Much like the DOTCOM boom when everyone declared themselves a programmer, once David Norton (Gartner Research) declared agile mainstream on August 26, 2009, you can’t throw a stone without hitting someone who claims to be an Agilista.  From the proliferation of “agile” frameworks and certifications, to all of the people who decided to hang out a shingle as a coach, it can be hard to remember what is the essence of being agile.  In this talk, I remove the fluff and hyperbole, and get down to the roots of what it means to be agile.

Survive the Waterfall

Scrum and XP have found a strong following in the development community. But most non-development groups (such as Web Administrators, Production Support, Security, Testing, and Users/Stake Holders) inside the enterprise are not only far from agile, they are not trying to be more agile. In this session, I use real experiences from large enterprise development projects to teach you how to effectively work with non-agile teams. Instead of trying to "convert" them, I discuss strategies to adapt to their needs while remaining agile in the development realm.

  • How to work with traditional PMO
  • How to work with dev-ops and infrastructure teams
  • Moving QA, designers, etc. to agile

Agile Failures: Stories From The Trenches

When agile first burst on the scene, there was a lot of discussion about how agile is not just a silver bullet, but THE silver bullet.  But is it really?  Even after the "mainstreaming" of agile, projects continue to fail.  In this talk we look at a series of failed projects, examining the root causes, and the lessons learned from those failures.  Fast failure and careful retrospectives is the best way to continuously improve. 

Visualizing the Backlog with User Story Mapping

User Story Mapping is a process the visualizes your project, enhances transparency, and helps resolve scope contention. In this hands on exercise, we will jointly create a user map, clearly defining order, minimal marketable features, and release plans.

  • Why user story mapping matters
  • How to story map
  • How to build sprint/release plans from story maps

Testing Code From The Pit Of Despair

Michael Feathers defines Legacy Code as any code that doesn’t have automated tests, and you agree that automated tests are an important facet of successful software development. Then it happens – you get your next assignment, and it’s your worst nightmare! You have to maintain and enhance a large application that has no tests in place, and there are parts that are just plain scary. Where do you start? Traditional Test Driven Development techniques don’t typically work, since they focus on an inside-out development paradigm.

I will show you the patterns and practices that will help you turn the scary big ball of mud into a tested code base.

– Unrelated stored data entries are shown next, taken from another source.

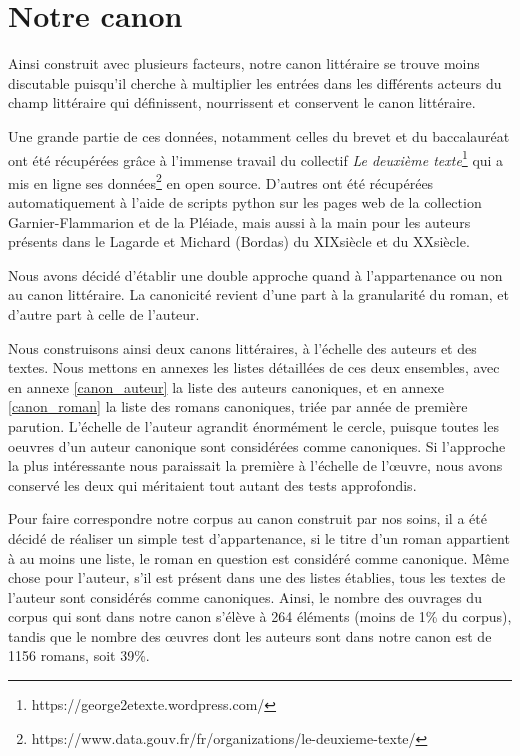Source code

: \section{Notre canon}\label{notre_canon}

Ainsi construit avec plusieurs facteurs, notre canon littéraire se trouve moins discutable puisqu'il cherche à multiplier les entrées dans les différents acteurs du champ littéraire qui définissent, nourrissent et conservent le canon littéraire. 

Une grande partie de ces données, notamment celles du brevet et du baccalauréat ont été récupérées grâce à l'immense travail du collectif \textit{Le deuxième texte}\footnote{https://george2etexte.wordpress.com/} qui a mis en ligne ses données\footnote{https://www.data.gouv.fr/fr/organizations/le-deuxieme-texte/} en open source. D'autres ont été récupérées automatiquement à l'aide de scripts python sur les pages web de la collection Garnier-Flammarion et de la Pléiade, mais aussi à la main pour les auteurs présents dans le Lagarde et Michard (Bordas) du XIX\ieme siècle et du XX\ieme siècle.

Nous avons décidé d'établir une double approche quand à l'appartenance ou non au canon littéraire. La canonicité revient d'une part à la granularité du roman, et d'autre part à celle de l'auteur. 

Nous construisons ainsi deux canons littéraires, à l'échelle des auteurs et des textes. Nous mettons en annexes les listes détaillées de ces deux ensembles, avec en annexe \ref{canon_auteur} la liste des auteurs canoniques, et en annexe \ref{canon_roman} la liste des romans canoniques, triée par année de première parution. L'échelle de l'auteur agrandit énormément le cercle, puisque toutes les oeuvres d'un auteur canonique sont considérées comme canoniques. Si l'approche la plus intéressante nous paraissait la première à l'échelle de l'œuvre, nous avons conservé les deux qui méritaient tout autant des tests approfondis. 

Pour faire correspondre notre corpus au canon construit par nos soins, il a été décidé de réaliser un simple test d'appartenance, si le titre d'un roman appartient à au moins une liste, le roman en question est considéré comme canonique. Même chose pour l'auteur, s'il est présent dans une des listes établies, tous les textes de l'auteur sont considérés comme canoniques. Ainsi, le nombre des ouvrages du corpus qui sont dans notre canon s'élève à 264 éléments (moins de 1\% du corpus), tandis que le nombre des œuvres dont les auteurs sont dans notre canon est de 1156 romans, soit 39\%.

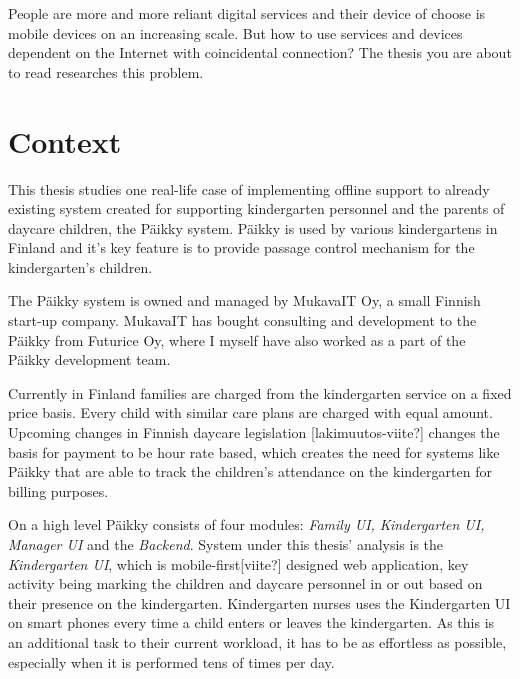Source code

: People are more and more reliant digital services and their device of choose is mobile devices on an increasing scale. But how to use services and devices dependent on the Internet with coincidental connection? The thesis you are about to read researches this problem. 





\section{Context}
This thesis studies one real-life case of implementing offline support to already existing system created for supporting kindergarten personnel and the parents of daycare children, the Päikky system. Päikky is used by various kindergartens in Finland and it's key feature is to provide passage control mechanism for the kindergarten's children.

The Päikky system is owned and managed by MukavaIT Oy, a small Finnish start-up company. MukavaIT has bought consulting and development to the Päikky from Futurice Oy, where I myself have also worked as a part of the Päikky development team.


Currently in Finland families are charged from the kindergarten service on a fixed price basis. Every child with similar care plans are charged with equal amount. Upcoming changes in Finnish daycare legislation [lakimuutos-viite?] changes the basis for payment to be hour rate based, which creates the need for systems like Päikky that are able to track the children's attendance on the kindergarten for billing purposes. 

On a high level Päikky consists of four modules: \textit{Family UI, Kindergarten UI, Manager UI} and the \textit{Backend}. System under this thesis' analysis is the \textit{Kindergarten UI}, which is mobile-first[viite?] designed web application, key activity being marking the children and daycare personnel in or out based on their presence on the kindergarten. Kindergarten nurses uses the Kindergarten UI on smart phones every time a child enters or leaves the kindergarten. As this is an additional task to their current workload, it has to be as effortless as possible, especially when it is performed tens of times per day.




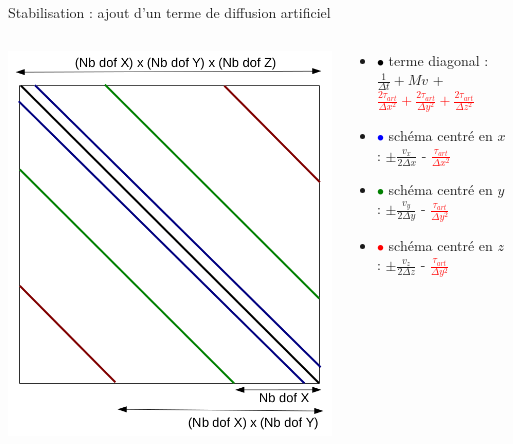 \begin{frame}{Stabilisation : ajout d'un terme de diffusion artificiel}
  \vspace*{-0.3cm}
  \begin{columns}[c]
    \begin{column}{4.5cm}
      \centering
      \includegraphics[scale=0.26]{Figures/FD_matrix.png}
    \end{column}
    \begin{column}{7.5cm}
      \begin{itemize}[label=$\rightarrow$]
      \item \textcolor{black}{$\bullet$} terme diagonal : $\frac{1}{\Delta t} + Mv$ 
        + \textcolor{red}{$\frac{2\tau_{art}}{\Delta x^2} + \frac{2\tau_{art}}{\Delta y^2} + \frac{2\tau_{art}}{\Delta z^2}$}
      \item \textcolor{blue}{$\bullet$} schéma centré en $x$ : $\pm \frac{v_x}{2\Delta x}$
        - \textcolor{red}{$\frac{\tau_{art}}{\Delta x^2}$}
      \item \textcolor{green}{$\bullet$} schéma centré en $y$ : $\pm \frac{v_y}{2\Delta y}$
        - \textcolor{red}{$\frac{\tau_{art}}{\Delta y^2}$}
      \item \textcolor{red}{$\bullet$} schéma centré en $z$ : $\pm \frac{v_z}{2\Delta z}$
        - \textcolor{red}{$\frac{\tau_{art}}{\Delta y^2}$}
      \end{itemize}
    \end{column}
  \end{columns} 

\end{frame}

Unit Testing for Mere Mortals

As a developer you take pride in your work (as you should).  So it's frustrating when bugs happen.  How do you prevent them? Well, the honest answer, is you can't - at least not 100%.  But you can make sure your code does what you expect it to do!   In this session, I show you TDD (Test Driven Development), BDD (Behavior Driven Development), and TED (Test Eventual Development).  I will also show you their strengths and weakness, and how to decide which type (or combination of types) to use in different scenarios.  

Mocks, Stubs, and Dependency Injection, Oh My!

So you aren't writing any code without having tests in place…well, except for those tricky things like web services, database calls, and that section of code that no one wants to touch since it's a pile of spaghetti. I start with a big ball of mud and refactor that using dependency injection, fakes, stubs, and mocks. I will show you how to use Mocks and Stubs to isolate the system under test and write cleaner, more effective tests.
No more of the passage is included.